■ Exercise requirements
Tally up the lines below that carry the word "sqrt", answering with the figure alone.

■ Available data
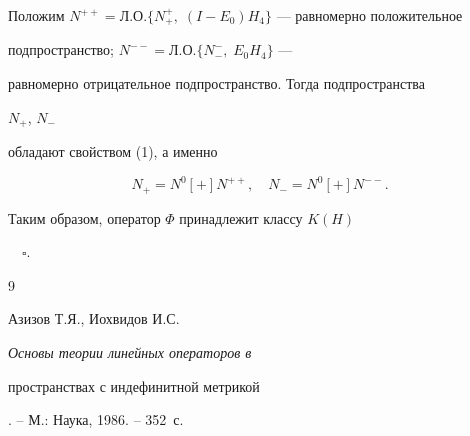 Положим $N^{++}=Л.О.\{N^+_+,\;(I-E_0)H_4\}$ --- равномерно положительное


подпространство; $N^{--}=Л.О.\{N^-_-,\;E_0H_4\}$ ---


равномерно отрицательное подпространство. Тогда подпространства


$N_+$, $N_-$


обладают свойством (1), а именно


$$


N_+=N^0[+]N^{++},\quad N_-=N^0[+]N^{--}.


$$





Таким образом, оператор $\Phi$ принадлежит классу $K(H)$


$\quad\square$.





\begin{thebibliography}{9}







Азизов Т.Я., Иохвидов И.С. {\em Основы теории линейных операторов в


пространствах с индефинитной метрикой}. -- М.: Наука, 1986. -- 352~с.








\end{thebibliography}





\vskip 2cm


















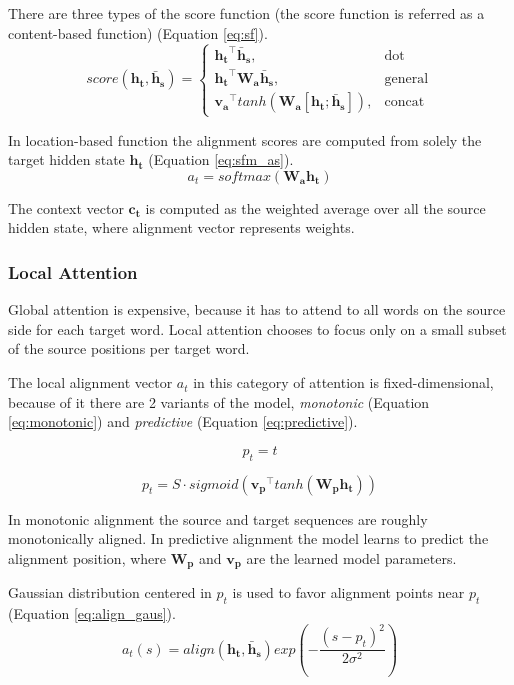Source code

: There are three types of the score function (the score function is referred as a content-based function) (Equation \ref{eq:sf}).
\begin{equation}\label{eq:sf}
score(\mathbf{h_t}, \mathbf{\bar{h}_s}) = \begin{cases} \mathbf{h_t}^\intercal \mathbf{\bar{h}_s}, & \mbox{dot} \\ \mathbf{h_t}^\intercal \mathbf{W_a} \mathbf{\bar{h}_s}, & \mbox{general} \\ \mathbf{v_a}^\intercal tanh(\mathbf{W_a} [\mathbf{h_t}; \mathbf{\bar{h}_s}]), & \mbox{concat} \end{cases}
\end{equation}

In location-based function the alignment scores are computed from solely the target hidden state $\mathbf{h_t}$ (Equation \ref{eq:sfm_as}).
\begin{equation} \label{eq:sfm_as}
a_t = softmax(\mathbf{W_a}\mathbf{h_t})
\end{equation}

The context vector $\mathbf{c_t}$ is computed as the weighted average over all the source hidden state, where alignment vector represents weights.

\subsubsection{Local Attention}
Global attention is expensive, because it has to attend to all words on the source side for each target word. Local attention chooses to focus only on a small subset of the source positions per target word.

The local alignment vector $a_t$ in this category of attention is fixed-dimensional, because of it there are 2 variants of the model, \textit{monotonic} (Equation \ref{eq:monotonic}) and \textit{predictive} (Equation \ref{eq:predictive}).

\begin{equation} \label{eq:monotonic}
p_t = t
\end{equation}

\begin{equation} \label{eq:predictive}
p_t = S \cdot sigmoid(\mathbf{v_p}^\intercal tanh(\mathbf{W_p} \mathbf{h_t}))
\end{equation}

In monotonic alignment the source and target sequences are roughly monotonically aligned. In predictive alignment the model learns to predict the alignment position, where $\mathbf{W_p}$ and $\mathbf{v_p}$ are the learned model parameters.

Gaussian distribution centered in $p_t$ is used to favor alignment points near $p_t$ (Equation \ref{eq:align_gaus}).
\begin{equation} \label{eq:align_gaus}
a_t(s) = align(\mathbf{h_t}, \mathbf{\bar{h}_s}) exp(-\frac{(s-p_t)^2}{2\sigma^2})
\end{equation}

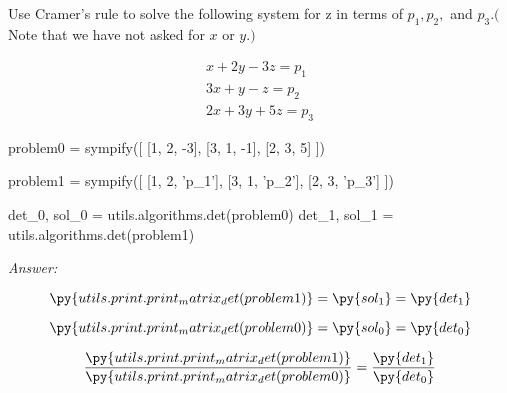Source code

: \documentclass[letterpaper]{article}
\newcommand{\ans}{\textit{Answer: }}
\newenvironment{question}[2][Question]{\begin{trivlist}
\item[\hskip \labelsep {\bfseries #1}\hskip \labelsep {\bfseries #2.}]}{\end{trivlist}}
\begin{document}
\begin{question}{4.36}
  Use Cramer's rule to solve the following system for z in terms of $p_{1}, p_{2},$ and
  $p_{3} .($ Note that we have not asked for $x$ or $y .) $

  $$
  \begin{array}{c}{x+2 y-3 z=p_{1}} \\ {3 x+y-z=p_{2}} \\ {2 x+3 y+5 z=p_{3}}\end{array}
  $$

  \begin{pycode}
problem0 = sympify([
  [1, 2, -3],
  [3, 1, -1],
  [2, 3, 5]
])

problem1 = sympify([
  [1, 2, 'p_1'],
  [3, 1, 'p_2'],
  [2, 3, 'p_3']
])

det_0, sol_0 = utils.algorithms.det(problem0)
det_1, sol_1 = utils.algorithms.det(problem1)
  \end{pycode}

  \ans 

  $$\py{utils.print.print_matrix_det(problem1)} = \py{sol_1} = \py{det_1}$$

  $$\py{utils.print.print_matrix_det(problem0)} = \py{sol_0} = \py{det_0}$$

  $$\frac{
    \py{utils.print.print_matrix_det(problem1)}
    }{
    \py{utils.print.print_matrix_det(problem0)}
    } = \frac{\py{det_1}}{\py{det_0}}$$
\end{question}
\end{document}
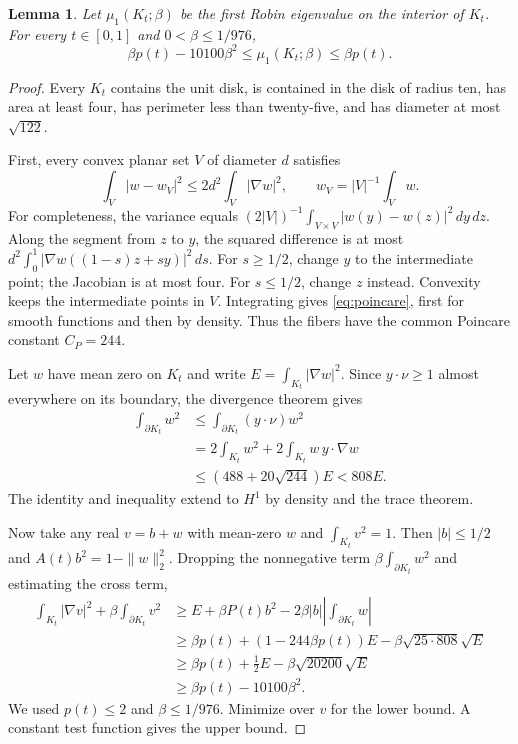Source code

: \documentclass[11pt,a4paper]{article}
\newtheorem{lemma}[theorem]{Lemma}
\theoremstyle{remark}
\begin{document}
\begin{lemma}\label{lem:fiber}
Let $\mu_1(K_t;\beta)$ be the first Robin eigenvalue on the interior of $K_t$. For every $t\in[0,1]$ and $0<\beta\le1/976$,
\begin{equation}\label{eq:fiber}
 \beta p(t)-10100\beta^2\le\mu_1(K_t;\beta)\le\beta p(t).
\end{equation}
\end{lemma}
\begin{proof}
Every $K_t$ contains the unit disk, is contained in the disk of radius ten, has area at least four, has perimeter less than twenty-five, and has diameter at most $\sqrt{122}$.

First, every convex planar set $V$ of diameter $d$ satisfies
\begin{equation}\label{eq:poincare}
 \int_V|w-w_V|^2\le2d^2\int_V|\nabla w|^2,
 \qquad w_V=|V|^{-1}\int_Vw.
\end{equation}
For completeness, the variance equals $(2|V|)^{-1}\int_{V\times V}|w(y)-w(z)|^2\,dy\,dz$. Along the segment from $z$ to $y$, the squared difference is at most
$d^2\int_0^1|\nabla w((1-s)z+sy)|^2\,ds$. For $s\ge1/2$, change $y$ to the intermediate point; the Jacobian is at most four. For $s\le1/2$, change $z$ instead. Convexity keeps the intermediate points in $V$. Integrating gives \eqref{eq:poincare}, first for smooth functions and then by density. Thus the fibers have the common Poincare constant $C_P=244$.

Let $w$ have mean zero on $K_t$ and write $E=\int_{K_t}|\nabla w|^2$. Since $y\cdot\nu\ge1$ almost everywhere on its boundary, the divergence theorem gives
\begin{align*}
 \int_{\partial K_t}w^2
 &\le\int_{\partial K_t}(y\cdot\nu)w^2\\
 &=2\int_{K_t}w^2+2\int_{K_t}w\,y\cdot\nabla w\\
 &\le(488+20\sqrt{244})E<808E.
\end{align*}
The identity and inequality extend to $H^1$ by density and the trace theorem.

Now take any real $v=b+w$ with mean-zero $w$ and $\int_{K_t}v^2=1$. Then $|b|\le1/2$ and $A(t)b^2=1-\|w\|_2^2$. Dropping the nonnegative term $\beta\int_{\partial K_t}w^2$ and estimating the cross term,
\begin{align*}
 \int_{K_t}|\nabla v|^2+\beta\int_{\partial K_t}v^2
 &\ge E+\beta P(t)b^2-2\beta|b|\left|\int_{\partial K_t}w\right|\\
 &\ge\beta p(t)+(1-244\beta p(t))E
        -\beta\sqrt{25\cdot808}\sqrt E\\
 &\ge\beta p(t)+\tfrac12 E-\beta\sqrt{20200}\sqrt E\\
 &\ge\beta p(t)-10100\beta^2.
\end{align*}
We used $p(t)\le2$ and $\beta\le1/976$. Minimize over $v$ for the lower bound. A constant test function gives the upper bound.
\end{proof}
\end{document}
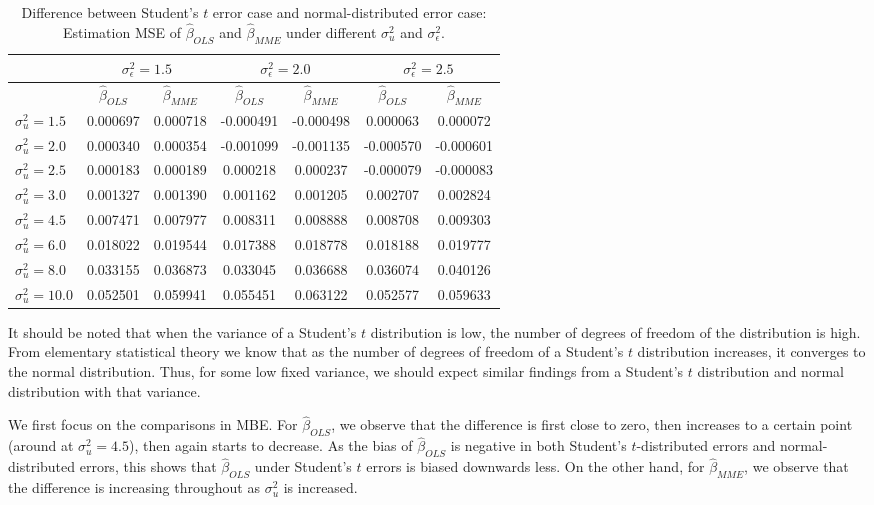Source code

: \documentclass{article}
\begin{document}
\begin{table}[ht]
    \centering
    \caption{Difference between Student's $t$ error case and normal-distributed error case: Estimation MSE of $\hat{\beta}_{OLS}$ and $\hat{\beta}_{MME}$ under different $\sigma^2_u$ and $\sigma^2_\epsilon$.}
    \label{Tab:MSE_diff_t_normal}
    \begin{tabular}[t]{lcccccc}
        \hline
        &\multicolumn{2}{c}{$\sigma^2_\epsilon=1.5$}&\multicolumn{2}{c}{$\sigma^2_\epsilon=2.0$}&\multicolumn{2}{c}{$\sigma^2_\epsilon=2.5$}\\
        \hline
        &$\hat{\beta}_{OLS}$&$\hat{\beta}_{MME}$&$\hat{\beta}_{OLS}$&$\hat{\beta}_{MME}$&$\hat{\beta}_{OLS}$&$\hat{\beta}_{MME}$\\
        \hline
        $\sigma^2_u = 1.5$&0.000697&0.000718&-0.000491&-0.000498&0.000063&0.000072\\
        $\sigma^2_u = 2.0$&0.000340&0.000354&-0.001099&-0.001135&-0.000570&-0.000601\\
        $\sigma^2_u = 2.5$&0.000183&0.000189&0.000218&0.000237&-0.000079&-0.000083\\
        $\sigma^2_u = 3.0$&0.001327&0.001390&0.001162&0.001205&0.002707&0.002824\\
        $\sigma^2_u = 4.5$&0.007471&0.007977&0.008311&0.008888&0.008708&0.009303\\
        $\sigma^2_u = 6.0$&0.018022&0.019544&0.017388&0.018778&0.018188&0.019777\\
        $\sigma^2_u = 8.0$&0.033155&0.036873&0.033045&0.036688&0.036074&0.040126\\
        $\sigma^2_u = 10.0$&0.052501&0.059941&0.055451&0.063122&0.052577&0.059633\\
        \hline
    \end{tabular}
\end{table}

It should be noted that when the variance of a Student's $t$ distribution is low, the number of degrees of freedom of the distribution is high. 
From elementary statistical theory we know that as the number of degrees of freedom of a Student's $t$ distribution increases, it converges to the normal distribution.
Thus, for some low fixed variance, we should expect similar findings from a Student's $t$ distribution and normal distribution with that variance.

We first focus on the comparisons in MBE.
For $\hat{\beta}_{OLS}$, we observe that the difference is first close to zero, then increases to a certain point (around at $\sigma^2_u = 4.5$), then again starts to decrease.
As the bias of $\hat{\beta}_{OLS}$ is negative in both Student's $t$-distributed errors and normal-distributed errors, this shows that $\hat{\beta}_{OLS}$ under Student's $t$ errors is biased downwards less.
On the other hand, for $\hat{\beta}_{MME}$, we observe that the difference is increasing throughout as $\sigma^2_u$ is increased. 
\end{document}
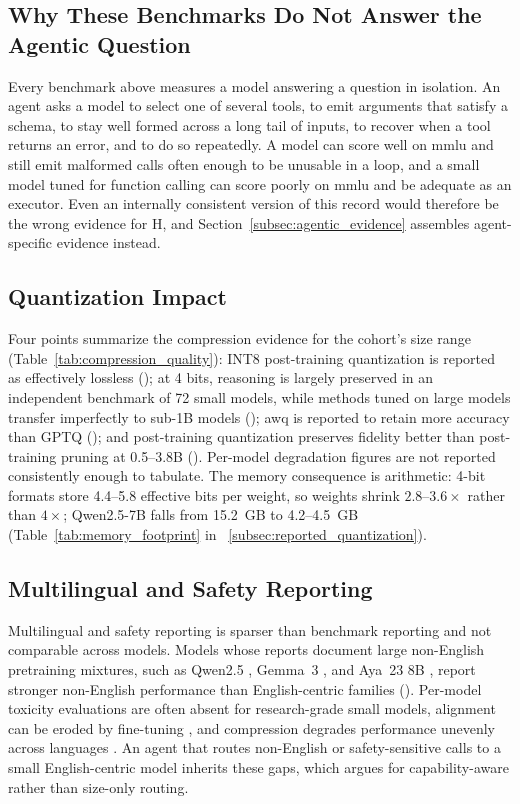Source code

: \subsection{Why These Benchmarks Do Not Answer the Agentic Question}
\label{subsec:reported_agentic_gap}

Every benchmark above measures a model answering a question in isolation. An agent asks a model to select one of several tools, to emit arguments that satisfy a schema, to stay well formed across a long tail of inputs, to recover when a tool returns an error, and to do so repeatedly. A model can score well on \gls{mmlu} and still emit malformed calls often enough to be unusable in a loop, and a small model tuned for function calling can score poorly on \gls{mmlu} and be adequate as an executor. Even an internally consistent version of this record would therefore be the wrong evidence for H, and Section~\ref{subsec:agentic_evidence} assembles agent-specific evidence instead.

\subsection{Quantization Impact}
\label{subsec:reported_quantization_summary}

Four points summarize the compression evidence for the cohort's size range (Table~\ref{tab:compression_quality}): INT8 post-training quantization is reported as effectively lossless (\evC); at 4 bits, reasoning is largely preserved in an independent benchmark of 72 small models, while methods tuned on large models transfer imperfectly to sub-1B models (\evB); \gls{awq} is reported to retain more accuracy than GPTQ (\evC); and post-training quantization preserves fidelity better than post-training pruning at 0.5--3.8B (\evA). Per-model degradation figures are not reported consistently enough to tabulate. The memory consequence is arithmetic: 4-bit formats store 4.4--5.8 effective bits per weight, so weights shrink $2.8$--$3.6\times$ rather than $4\times$; Qwen2.5-7B falls from 15.2~GB to 4.2--4.5~GB (Table~\ref{tab:memory_footprint} in \suppsec~\ref{subsec:reported_quantization}).

\subsection{Multilingual and Safety Reporting}
\label{subsec:reported_safety}

Multilingual and safety reporting is sparser than benchmark reporting and not comparable across models. Models whose reports document large non-English pretraining mixtures, such as Qwen2.5 \citep{qwen2024qwen25}, Gemma~3 \citep{team2025gemma3}, and Aya~23 8B \citep{aryabumi2024aya23}, report stronger non-English performance than English-centric families (\evC). Per-model toxicity evaluations are often absent for research-grade small models, alignment can be eroded by fine-tuning \citep{qi2023finetuning}, and compression degrades performance unevenly across languages \citep{blodgett2020language,kurz2025pruning_vs_quant}. An agent that routes non-English or safety-sensitive calls to a small English-centric model inherits these gaps, which argues for capability-aware rather than size-only routing.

■ Written answer
4